Meet CT Attorney Pamela S. Bacharach

Pamela Bacharach

Pamela Bacharach- if you don’t know her, you should. Practicing for 30 years 15 of them on her own, Pam has made a name for herself in Connecticut’s “Quiet Corner” at 20 Windham Street, Willimantic. But Pam herself is not so quiet- she has an open and inviting style that puts people at ease. She loves any kind of litigation and has built a successful practice that includes family and plaintiff’s personal injury matters. But she won’t say no to occasional timber trespass or probate case that comes her way.

In 2008, Pam, a first-generation lawyer bought her building partly because it was three blocks from the Willimantic courthouse.

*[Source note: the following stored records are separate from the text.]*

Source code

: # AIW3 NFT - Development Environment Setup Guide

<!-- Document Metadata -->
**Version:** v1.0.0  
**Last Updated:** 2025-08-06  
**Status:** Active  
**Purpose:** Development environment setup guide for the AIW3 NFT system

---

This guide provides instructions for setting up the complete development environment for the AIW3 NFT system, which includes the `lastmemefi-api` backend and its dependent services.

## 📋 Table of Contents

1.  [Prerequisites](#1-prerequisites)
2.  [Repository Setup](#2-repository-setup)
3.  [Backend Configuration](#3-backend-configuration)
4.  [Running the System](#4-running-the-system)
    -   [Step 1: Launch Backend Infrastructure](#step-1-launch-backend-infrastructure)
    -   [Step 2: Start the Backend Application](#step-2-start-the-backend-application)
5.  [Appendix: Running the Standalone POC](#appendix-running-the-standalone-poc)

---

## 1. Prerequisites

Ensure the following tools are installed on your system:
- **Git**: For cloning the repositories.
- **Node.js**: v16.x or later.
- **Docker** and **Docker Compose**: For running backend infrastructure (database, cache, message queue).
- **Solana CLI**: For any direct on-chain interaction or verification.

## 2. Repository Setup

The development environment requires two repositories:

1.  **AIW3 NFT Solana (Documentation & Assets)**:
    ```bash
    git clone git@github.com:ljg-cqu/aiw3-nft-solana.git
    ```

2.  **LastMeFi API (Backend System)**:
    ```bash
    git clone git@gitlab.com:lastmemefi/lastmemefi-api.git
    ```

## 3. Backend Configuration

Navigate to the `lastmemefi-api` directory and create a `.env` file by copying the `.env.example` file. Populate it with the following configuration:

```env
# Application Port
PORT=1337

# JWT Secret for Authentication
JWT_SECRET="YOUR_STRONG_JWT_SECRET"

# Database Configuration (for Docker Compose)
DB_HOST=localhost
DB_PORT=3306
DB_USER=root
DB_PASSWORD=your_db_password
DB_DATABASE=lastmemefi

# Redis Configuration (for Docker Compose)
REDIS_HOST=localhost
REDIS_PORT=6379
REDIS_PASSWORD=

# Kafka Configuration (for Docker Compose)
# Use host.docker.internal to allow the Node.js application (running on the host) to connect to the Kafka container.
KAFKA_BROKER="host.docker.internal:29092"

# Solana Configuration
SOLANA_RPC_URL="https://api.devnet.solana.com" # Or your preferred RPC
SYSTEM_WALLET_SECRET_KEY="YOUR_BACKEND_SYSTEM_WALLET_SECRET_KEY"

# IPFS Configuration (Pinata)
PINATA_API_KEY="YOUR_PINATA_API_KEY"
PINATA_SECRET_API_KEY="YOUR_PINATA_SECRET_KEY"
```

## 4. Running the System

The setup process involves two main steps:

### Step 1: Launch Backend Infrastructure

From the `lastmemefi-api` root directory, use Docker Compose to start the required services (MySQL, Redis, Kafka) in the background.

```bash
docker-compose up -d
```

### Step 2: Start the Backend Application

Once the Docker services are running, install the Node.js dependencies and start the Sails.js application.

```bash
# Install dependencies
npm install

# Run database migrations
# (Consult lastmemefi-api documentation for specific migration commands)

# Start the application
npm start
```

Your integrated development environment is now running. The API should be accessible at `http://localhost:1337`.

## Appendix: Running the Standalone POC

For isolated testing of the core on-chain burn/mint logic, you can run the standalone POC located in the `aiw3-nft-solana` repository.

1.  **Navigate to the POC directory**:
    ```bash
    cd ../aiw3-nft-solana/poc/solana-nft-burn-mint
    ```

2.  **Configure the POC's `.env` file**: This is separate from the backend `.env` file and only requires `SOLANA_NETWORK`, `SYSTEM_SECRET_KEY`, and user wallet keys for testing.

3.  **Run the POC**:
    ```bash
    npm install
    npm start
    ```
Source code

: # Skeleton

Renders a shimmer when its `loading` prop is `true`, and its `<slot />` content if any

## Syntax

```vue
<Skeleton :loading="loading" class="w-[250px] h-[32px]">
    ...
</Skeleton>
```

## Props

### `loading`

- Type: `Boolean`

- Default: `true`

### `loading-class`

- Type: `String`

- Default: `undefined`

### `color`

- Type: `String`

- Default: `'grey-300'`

Two years ago, the Willimantic court closed for budgetary reasons, and its business was moved to the existing Putnam and Danielson Courts, also in Windham County. It doesn’t faze Pam, who is used to driving all over the state, having grown up in Fairfield County. Among her reasons for going solo (although Pam is quick to say she couldn’t do it with paralegals Cindy and Dawn) was the desire to make her own decisions and run her own practice and law firm. She was the only partner, and the youngest, and the only litigator in the form she left in 2004, then Prue, Bacharach, and Associates. Pam is grateful for the training she received there as well as from her prior partners and mentors at the firm where she practiced. But in 2004 it was time to open an office that reflected her, and she did

Pam’s office is a rehabbed 1904 residence that is decidedly feminine. With chandeliers, oriental rugs, and exposed brick, the office is warm and homey. “I want people to feel comfortable when they walk in. they are unburdening themselves with emotional and personal information, and we try to make them feel relaxed.”

But it wasn’t easy for Pam to get to this stage of her career. “There is no magic formula. You figure much of it out on your own. CTLA and the women’s caucus have been a big help. I was an early member of the women’s caucus, and I brought a small firm perspective to that group. And I always go to a lot of seminars like the annual meeting, the evidence seminar, the one on liens- they are invaluable-especially for a sole practitioner. In Windham County, most of the lawyers are solos or in small firms. There are really no large, multi-lawyer firms. This is a rural community and some lawyers are farmers and wine makers. We have a difficult time competing with the big TV advertisers who outshout everyone to get business. Here, it all comes down to your reputation. My goal is to make everyone who leaves my office, if not happy with their situation, at least happy with the work we provided for them.”